Excerpts from a dataset:
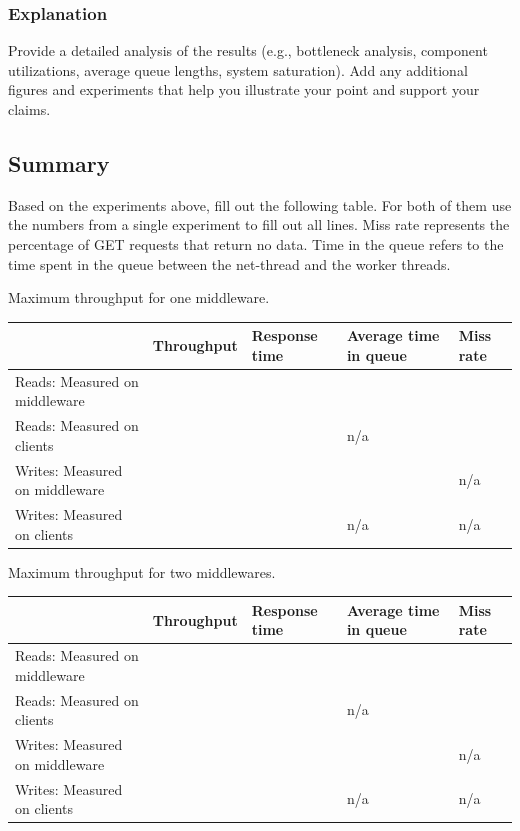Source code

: \documentclass[11pt,a4paper]{article}
\begin{document}
\subsubsection{Explanation}

Provide a detailed analysis of the results (e.g., bottleneck analysis, component utilizations, average queue lengths, system saturation). Add any additional figures and experiments that help you illustrate your point and support your claims.

\subsection{Summary}

Based on the experiments above, fill out the following table. For both of them use the numbers from a single experiment to fill out all lines. Miss rate represents the percentage of GET requests that return no data. Time in the queue refers to the time spent in the queue between the net-thread and the worker threads.


\begin{center}
	{Maximum throughput for one middleware.}
	\begin{tabular}{|l|p{2cm}|p{2cm}|p{2cm}|p{2cm}|}
		\hline                                & Throughput & Response time & Average time in queue & Miss rate \\ 
		\hline Reads: Measured on middleware  &            &               &                       &           \\ 
		\hline Reads: Measured on clients     &            &               & n/a                   &           \\ 
		\hline Writes: Measured on middleware &            &               &                       & n/a       \\ 
		\hline Writes: Measured on clients    &            &               & n/a                   & n/a       \\ 
		\hline 
	\end{tabular}
\end{center}

\begin{center}
	{Maximum throughput for two middlewares.}
	\begin{tabular}{|l|p{2cm}|p{2cm}|p{2cm}|p{2cm}|}
		\hline                                & Throughput & Response time & Average time in queue & Miss rate \\ 
		\hline Reads: Measured on middleware  &            &               &                       &           \\ 
		\hline Reads: Measured on clients     &            &               & n/a                   &           \\ 
		\hline Writes: Measured on middleware &            &               &                       & n/a       \\ 
		\hline Writes: Measured on clients    &            &               & n/a                   & n/a       \\ 
		\hline 
	\end{tabular}
\end{center}
\end{document}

— TASK REQUIREMENTS —
Every line that contains the string "Maximum" should be copied from the entries.

— RESPONSE TO THE TASK —
	{Maximum throughput for one middleware.}
	{Maximum throughput for two middlewares.}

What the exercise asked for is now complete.